Caro Maroni, che ti succede?
Che succede a Maroni? No, tranquilli, non siamo
interessati alla sua vita privata, che peraltro Bobo presidente tiene
giustamente ed efficacemente riservata, ma al modo in cui interpreta il
ruolo di leader della regione più importante d'Italia.
Da un anno e mezzo a questa parte il governatore lombardo ha perso
progressivamente smalto e visibilità e pare in balia delle pressioni dei
suoi alleati che sgomitano per imporgli un rimpasto di Giunta che ha
sempre più il sapore di una resa dei conti.
Il silenzio, in alcuni casi, è segno di sicurezza e forza, perché, più
che l'affanno comunicativo può la concretezza amministrativa e politica.
Il silenzio di Maroni non ci pare però appartenere a questa categoria,
sembra piuttosto l'imbarazzo di chi non sa bene che cosa dire e non ha
certezze riguardo la strada da intraprendere, salvo affidarsi ai
ritornelli di antico sapore leghista sulla necessità che tutti imitino
la virtuosissima Lombardia.
Pressato dai suoi, Maroni ha tentato di invertire l'inerzia di una
comunicazione ripiegata su lui stesso e, prima, ha giocato la carta
Sgarbi in piena estate, salvo venirne oscurato e anche quasi canzonato,
poi si è deciso a ritagliarsi una tribuna televisiva che, dopo la
curiosità della prima volta, è sparita nel triste tran-tran di
un'emittenza locale sempre più in crisi di risorse e di idee.
Anche sul piano nazionale il silenzio di Maroni è speculare alla
ruspante e incazzosa (non c'è aggettivo più adatto) visibilità del
Matteo Salvini da Milano che in una mattina riesce a fare anche tre
comparsate televisive, gironzola per la città su camion sandwich che
gridano basta all'invasione e spopola sui social indossando varie e
spesso improbabili magliette padane (ma a Bruxelles ogni tanto ci va?).
Alla domanda "che cosa succede a Maroni" qualcuno potrebbe tentare di
rispondere che si sta occupando del governo della Lombardia, ma anche su
questo fronte ci permettiamo di avanzare qualche dubbio.

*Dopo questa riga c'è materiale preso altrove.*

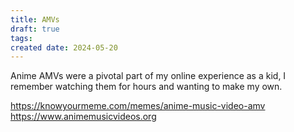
 ```yaml
---
title: AMVs
draft: true
tags: 
created date: 2024-05-20
---
```

Anime AMVs were a pivotal part of my online experience as a kid, I remember watching them for hours and wanting to make my own. 

https://knowyourmeme.com/memes/anime-music-video-amv
https://www.animemusicvideos.org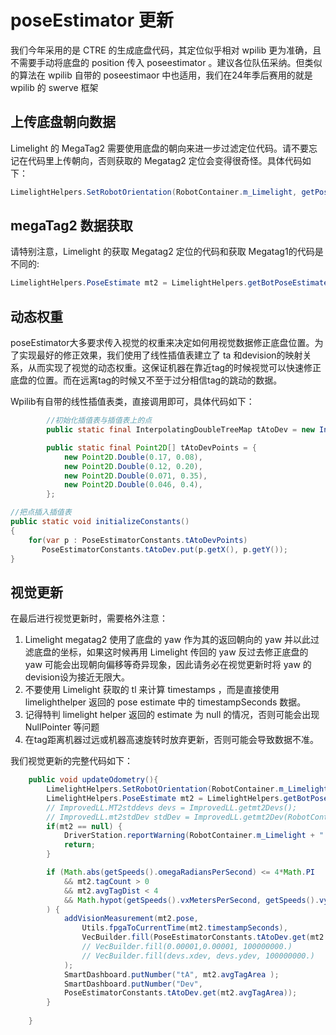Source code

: # poseEstimator 更新

我们今年采用的是 CTRE 的生成底盘代码，其定位似乎相对 wpilib 更为准确，且不需要手动将底盘的 position 传入 poseestimator 。建议各位队伍采纳。但类似的算法在 wpilib 自带的 poseestimaor 中也适用，我们在24年季后赛用的就是 wpilib 的 swerve 框架

## 上传底盘朝向数据

Limelight 的 MegaTag2 需要使用底盘的朝向来进一步过滤定位代码。请不要忘记在代码里上传朝向，否则获取的 Megatag2 定位会变得很奇怪。具体代码如下：

```java
LimelightHelpers.SetRobotOrientation(RobotContainer.m_Limelight, getPose().getRotation().getDegrees(), 0, 0, 0, 0, 0);//一般只用传yaw即可
```

## megaTag2 数据获取

请特别注意，Limelight 的获取 Megatag2 定位的代码和获取 Megatag1的代码是不同的:

```java
LimelightHelpers.PoseEstimate mt2 = LimelightHelpers.getBotPoseEstimate_wpiBlue_MegaTag2(RobotContainer.m_Limelight);//注意这个_MegaTag2的后缀，不要漏了
```

## 动态权重

poseEstimator大多要求传入视觉的权重来决定如何用视觉数据修正底盘位置。为了实现最好的修正效果，我们使用了线性插值表建立了 ta 和devision的映射关系，从而实现了视觉的动态权重。这保证机器在靠近tag的时候视觉可以快速修正底盘的位置。而在远离tag的时候又不至于过分相信tag的跳动的数据。

Wpilib有自带的线性插值表类，直接调用即可，具体代码如下：

```java
        //初始化插值表与插值表上的点
        public static final InterpolatingDoubleTreeMap tAtoDev = new InterpolatingDoubleTreeMap();

        public static final Point2D[] tAtoDevPoints = {
            new Point2D.Double(0.17, 0.08),
            new Point2D.Double(0.12, 0.20),
            new Point2D.Double(0.071, 0.35),
            new Point2D.Double(0.046, 0.4),
        };
```

```java
//把点插入插值表
public static void initializeConstants()
{
    for(var p : PoseEstimatorConstants.tAtoDevPoints)
       PoseEstimatorConstants.tAtoDev.put(p.getX(), p.getY());
}
```

## 视觉更新

在最后进行视觉更新时，需要格外注意：

1. Limelight megatag2 使用了底盘的 yaw 作为其的返回朝向的 yaw 并以此过滤底盘的坐标，如果这时候再用 Limelight 传回的 yaw 反过去修正底盘的 yaw 可能会出现朝向偏移等奇异现象，因此请务必在视觉更新时将 yaw 的devision设为接近无限大。
2. 不要使用 Limelight 获取的 tl 来计算 timestamps ，而是直接使用 limelighthelper 返回的 pose estimate 中的 timestampSeconds 数据。
3. 记得特判 limelight helper 返回的 estimate 为 null 的情况，否则可能会出现 NullPointer 等问题
4. 在tag距离机器过远或机器高速旋转时放弃更新，否则可能会导致数据不准。

我们视觉更新的完整代码如下：

```java
    public void updateOdometry(){
        LimelightHelpers.SetRobotOrientation(RobotContainer.m_Limelight, getPose().getRotation().getDegrees(), 0, 0, 0, 0, 0);
        LimelightHelpers.PoseEstimate mt2 = LimelightHelpers.getBotPoseEstimate_wpiBlue_MegaTag2(RobotContainer.m_Limelight);
        // ImprovedLL.MT2stddevs devs = ImprovedLL.getmt2Devs();
        // ImprovedLL.mt2stdDev stdDev = ImprovedLL.getmt2Dev(RobotContainer.m_Limelight); 
        if(mt2 == null) {
            DriverStation.reportWarning(RobotContainer.m_Limelight + " Diconnected!", false);
            return;
        }

        if (Math.abs(getSpeeds().omegaRadiansPerSecond) <= 4*Math.PI 
            && mt2.tagCount > 0 
            && mt2.avgTagDist < 4 
            && Math.hypot(getSpeeds().vxMetersPerSecond, getSpeeds().vyMetersPerSecond) < 2
        ) {
            addVisionMeasurement(mt2.pose,
                Utils.fpgaToCurrentTime(mt2.timestampSeconds),
                VecBuilder.fill(PoseEstimatorConstants.tAtoDev.get(mt2.avgTagArea), PoseEstimatorConstants.tAtoDev.get(mt2.avgTagArea), 100000000)
                // VecBuilder.fill(0.00001,0.00001, 100000000.)
                // VecBuilder.fill(devs.xdev, devs.ydev, 100000000.)
            );
            SmartDashboard.putNumber("tA", mt2.avgTagArea );
            SmartDashboard.putNumber("Dev",
            PoseEstimatorConstants.tAtoDev.get(mt2.avgTagArea));
        }
        
    }
```
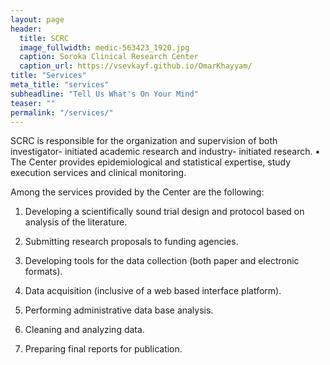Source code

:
 ```yaml
---
layout: page
header:
  title: SCRC
  image_fullwidth: medic-563423_1920.jpg
  caption: Soroka Clinical Research Center
  caption_url: https://vsevkayf.github.io/OmarKhayyam/
title: "Services"
meta_title: "services"
subheadline: "Tell Us What's On Your Mind"
teaser: ""
permalink: "/services/"
---
```



SCRC is responsible for the organization and supervision of both investigator- initiated academic research and industry- initiated research.
•     The Center provides epidemiological and statistical expertise, study execution services and clinical monitoring.

Among the services provided by the Center are the following:

1. Developing a scientifically sound trial design and protocol based on analysis of the literature.

2. Submitting research proposals to funding agencies.

3. Developing tools for the data collection (both paper and electronic formats).

4. Data acquisition (inclusive of a web based interface platform).

5. Performing administrative data base analysis.

6. Cleaning and analyzing data.

7. Preparing final reports for publication.

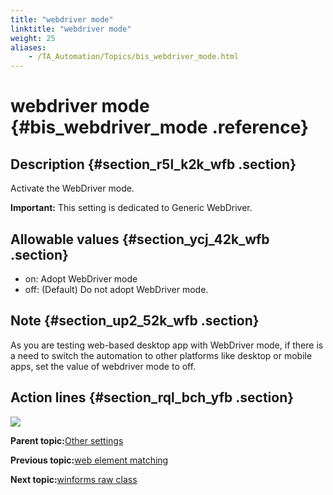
 ```yaml
--- 
title: "webdriver mode"
linktitle: "webdriver mode"
weight: 25
aliases: 
    - /TA_Automation/Topics/bis_webdriver_mode.html
---
```

# webdriver mode {#bis_webdriver_mode .reference}

## Description {#section_r5l_k2k_wfb .section}

Activate the WebDriver mode.

**Important:** This setting is dedicated to Generic WebDriver.

## Allowable values {#section_ycj_42k_wfb .section}

-   on: Adopt WebDriver mode
-   off: \(Default\) Do not adopt WebDriver mode.

## Note {#section_up2_52k_wfb .section}

As you are testing web-based desktop app with WebDriver mode, if there is a need to switch the automation to other platforms like desktop or mobile apps, set the value of webdriver mode to off.

## Action lines {#section_rql_bch_yfb .section}

![](../Images/WebDriver_basic_structure_of_test.png)

**Parent topic:**[Other settings](../../TA_Automation/Topics/bis_other.html)

**Previous topic:**[web element matching](../../TA_Automation/Topics/bis_web_element_matching.html)

**Next topic:**[winforms raw class](../../TA_Automation/Topics/bis_winforms_raw_class.html)

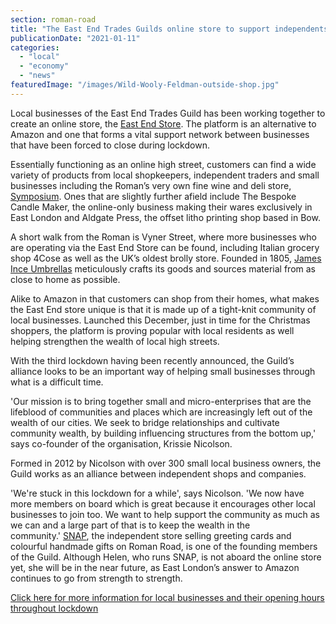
 ```yaml
---
section: roman-road
title: "The East End Trades Guilds online store to support independents"
publicationDate: "2021-01-11"
categories: 
  - "local"
  - "economy"
  - "news"
featuredImage: "/images/Wild-Wooly-Feldman-outside-shop.jpg"
---
```


Local businesses of the East End Trades Guild has been working together to create an online store, the [East End Store](https://eastend.store/home). The platform is an alternative to Amazon and one that forms a vital support network between businesses that have been forced to close during lockdown. 

Essentially functioning as an online high street, customers can find a wide variety of products from local shopkeepers, independent traders and small businesses including the Roman’s very own fine wine and deli store, [Symposium](https://romanroadlondon.com/listings/restaurant/symposium/). Ones that are slightly further afield include The Bespoke Candle Maker, the online-only business making their wares exclusively in East London and Aldgate Press, the offset litho printing shop based in Bow.

A short walk from the Roman is Vyner Street, where more businesses who are operating via the East End Store can be found, including Italian grocery shop 4Cose as well as the UK’s oldest brolly store. Founded in 1805, [James Ince Umbrellas](https://www.inceumbrellas.co.uk/) meticulously crafts its goods and sources material from as close to home as possible. 

Alike to Amazon in that customers can shop from their homes, what makes the East End store unique is that it is made up of a tight-knit community of local businesses. Launched this December, just in time for the Christmas shoppers, the platform is proving popular with local residents as well helping strengthen the wealth of local high streets. 

With the third lockdown having been recently announced, the Guild’s alliance looks to be an important way of helping small businesses through what is a difficult time.

'Our mission is to bring together small and micro-enterprises that are the lifeblood of communities and places which are increasingly left out of the wealth of our cities. We seek to bridge relationships and cultivate community wealth, by building influencing structures from the bottom up,' says co-founder of the organisation, Krissie Nicolson.

Formed in 2012 by Nicolson with over 300 small local business owners, the Guild works as an alliance between independent shops and companies. 

'We're stuck in this lockdown for a while', says Nicolson. 'We now have more members on board which is great because it encourages other local businesses to join too. We want to help support the community as much as we can and a large part of that is to keep the wealth in the community.' [SNAP](https://romanroadlondon.com/listings/gift-stationery/snap-store/), the independent store selling greeting cards and colourful handmade gifts on Roman Road, is one of the founding members of the Guild. Although Helen, who runs SNAP, is not aboard the online store yet, she will be in the near future, as East London’s answer to Amazon continues to go from strength to strength.

[Click here for more information for local businesses and their opening hours throughout lockdown](https://romanroadlondon.com/shops-open-for-business/)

L'impegno non
manca, intendiamoci, perché il presidente non si risparmia a livello di
incontri e visite sul territorio lombardo; rimane però la sensazione che
sia un attivismo un po' casuale e poco orientato, frutto
dell'indeterminatezza dell'azione di governo e di una scarsa
consapevolezza di dove debba andare la Lombardia. Lo testimonia anche
l'attività degli assessori, che girano in lungo e in largo la regione
annunciando a ripetizione misure già adottate da tempo, nella speranza
che i quattrini possano moltiplicarsi a forza di inserirli in comunicati
stampa ripetitivi e rideclinati a seconda dei territori.
Maroni finisce così per essere un po' come il Milan di Inzaghi, dotato
di grande buona volontà e foga, incapace di esprimere gioco e qualità e
in balia di svarioni difensivi sempre in agguato che mettono in
apprensione i giocatori e rovinano il fegato ai tifosi.
La vicenda del rimpasto diventa così una sorta di tormentone politico
mediatico che, se da un lato potrebbe logorare la squadra di governo
forza leghista, dall'altra sembra far comodo a Maroni per placare i
reciproci appetiti di alleati in grande subbuglio interno.
Il governatore si trincera così dietro a qualche battuta, sfrutta la sua
indiscutibile affabilità e cordialità (merce rara per quasi vent'anni
al vertice della regione), ma non riesce a imporsi come leader di una
regione in cerca di prospettive a cui aggrapparsi. E se queste
coincidono con il solo referendum per l'autonomia statutaria, temiamo
che anche i lombardi più sfegatati comincino ormai a nutrire qualche
dubbio. Avanti di questo passo non vorremmo dover vedere il prossimo 18
ottobre la brutta immagine del nostro presidente accanto al barbuto
Matteo con indosso una maglietta contro l'invasione e le braghe calate
della Lombardia nel ricordo di tristi mutande verdi macroregionali.